* GIVEN DATA *

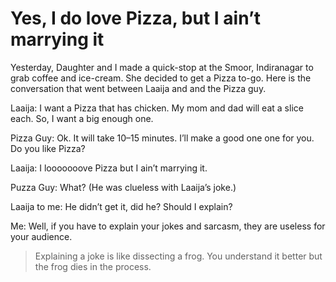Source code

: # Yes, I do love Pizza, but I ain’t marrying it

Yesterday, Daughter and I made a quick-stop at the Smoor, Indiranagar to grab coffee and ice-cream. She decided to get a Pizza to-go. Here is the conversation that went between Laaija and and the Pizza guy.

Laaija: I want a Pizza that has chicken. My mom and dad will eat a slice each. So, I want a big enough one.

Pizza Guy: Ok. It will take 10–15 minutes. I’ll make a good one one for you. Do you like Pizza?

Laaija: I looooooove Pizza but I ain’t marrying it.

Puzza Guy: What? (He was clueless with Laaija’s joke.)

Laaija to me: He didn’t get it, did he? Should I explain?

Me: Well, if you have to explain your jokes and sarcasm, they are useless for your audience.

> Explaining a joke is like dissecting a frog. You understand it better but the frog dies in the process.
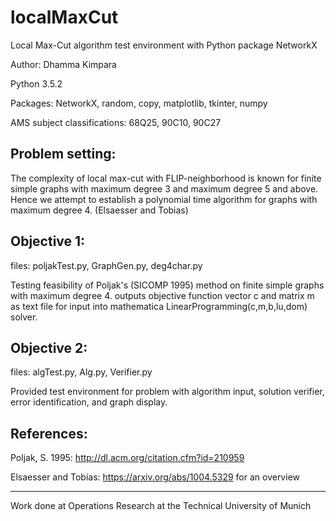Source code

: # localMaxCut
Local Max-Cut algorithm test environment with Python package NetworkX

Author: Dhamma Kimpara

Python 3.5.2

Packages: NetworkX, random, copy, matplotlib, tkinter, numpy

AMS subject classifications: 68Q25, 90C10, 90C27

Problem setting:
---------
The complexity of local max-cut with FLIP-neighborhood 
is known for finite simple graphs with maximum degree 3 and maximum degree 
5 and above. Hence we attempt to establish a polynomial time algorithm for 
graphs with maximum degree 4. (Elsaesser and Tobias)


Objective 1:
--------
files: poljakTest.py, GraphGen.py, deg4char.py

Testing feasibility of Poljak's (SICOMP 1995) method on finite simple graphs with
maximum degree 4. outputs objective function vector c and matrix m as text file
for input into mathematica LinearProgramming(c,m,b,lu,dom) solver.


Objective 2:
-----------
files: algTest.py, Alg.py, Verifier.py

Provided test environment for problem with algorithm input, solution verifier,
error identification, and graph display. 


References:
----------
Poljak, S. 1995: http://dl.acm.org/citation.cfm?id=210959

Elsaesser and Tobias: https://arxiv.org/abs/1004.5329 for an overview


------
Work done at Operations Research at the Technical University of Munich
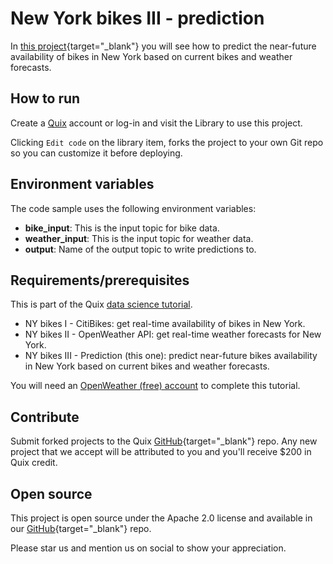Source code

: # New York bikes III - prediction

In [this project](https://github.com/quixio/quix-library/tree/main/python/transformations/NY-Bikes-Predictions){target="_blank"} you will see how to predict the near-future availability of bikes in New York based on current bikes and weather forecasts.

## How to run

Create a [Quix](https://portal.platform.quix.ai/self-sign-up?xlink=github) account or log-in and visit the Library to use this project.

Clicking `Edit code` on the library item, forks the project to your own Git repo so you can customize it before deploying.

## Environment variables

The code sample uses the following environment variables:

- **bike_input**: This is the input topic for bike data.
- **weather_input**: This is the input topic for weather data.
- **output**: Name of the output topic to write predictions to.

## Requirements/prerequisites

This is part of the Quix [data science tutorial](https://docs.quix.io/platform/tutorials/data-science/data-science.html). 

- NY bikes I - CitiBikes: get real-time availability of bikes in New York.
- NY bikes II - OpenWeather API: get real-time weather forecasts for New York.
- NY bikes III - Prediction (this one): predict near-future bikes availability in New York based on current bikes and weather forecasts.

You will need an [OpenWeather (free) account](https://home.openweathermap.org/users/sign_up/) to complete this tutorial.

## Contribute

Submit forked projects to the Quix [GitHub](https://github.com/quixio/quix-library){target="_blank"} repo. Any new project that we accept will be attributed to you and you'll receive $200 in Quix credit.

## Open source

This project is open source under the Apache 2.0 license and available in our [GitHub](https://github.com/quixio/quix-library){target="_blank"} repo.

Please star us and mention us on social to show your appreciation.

* WHAT IS REQUIRED *
Above are the records; please give again, exactly and in full, only the lines that run from the line with "Packages: NetworkX, random, copy, matplotlib, tkinter, numpy" through the line with "- **weather_input**: This", with no pictures.

* ANSWER BOX *
Packages: NetworkX, random, copy, matplotlib, tkinter, numpy

AMS subject classifications: 68Q25, 90C10, 90C27

Problem setting:
---------
The complexity of local max-cut with FLIP-neighborhood 
is known for finite simple graphs with maximum degree 3 and maximum degree 
5 and above. Hence we attempt to establish a polynomial time algorithm for 
graphs with maximum degree 4. (Elsaesser and Tobias)


Objective 1:
--------
files: poljakTest.py, GraphGen.py, deg4char.py

Testing feasibility of Poljak's (SICOMP 1995) method on finite simple graphs with
maximum degree 4. outputs objective function vector c and matrix m as text file
for input into mathematica LinearProgramming(c,m,b,lu,dom) solver.


Objective 2:
-----------
files: algTest.py, Alg.py, Verifier.py

Provided test environment for problem with algorithm input, solution verifier,
error identification, and graph display. 


References:
----------
Poljak, S. 1995: http://dl.acm.org/citation.cfm?id=210959

Elsaesser and Tobias: https://arxiv.org/abs/1004.5329 for an overview


------
Work done at Operations Research at the Technical University of Munich
Source code

: # New York bikes III - prediction

In [this project](https://github.com/quixio/quix-library/tree/main/python/transformations/NY-Bikes-Predictions){target="_blank"} you will see how to predict the near-future availability of bikes in New York based on current bikes and weather forecasts.

## How to run

Create a [Quix](https://portal.platform.quix.ai/self-sign-up?xlink=github) account or log-in and visit the Library to use this project.

Clicking `Edit code` on the library item, forks the project to your own Git repo so you can customize it before deploying.

## Environment variables

The code sample uses the following environment variables:

- **bike_input**: This is the input topic for bike data.
- **weather_input**: This is the input topic for weather data.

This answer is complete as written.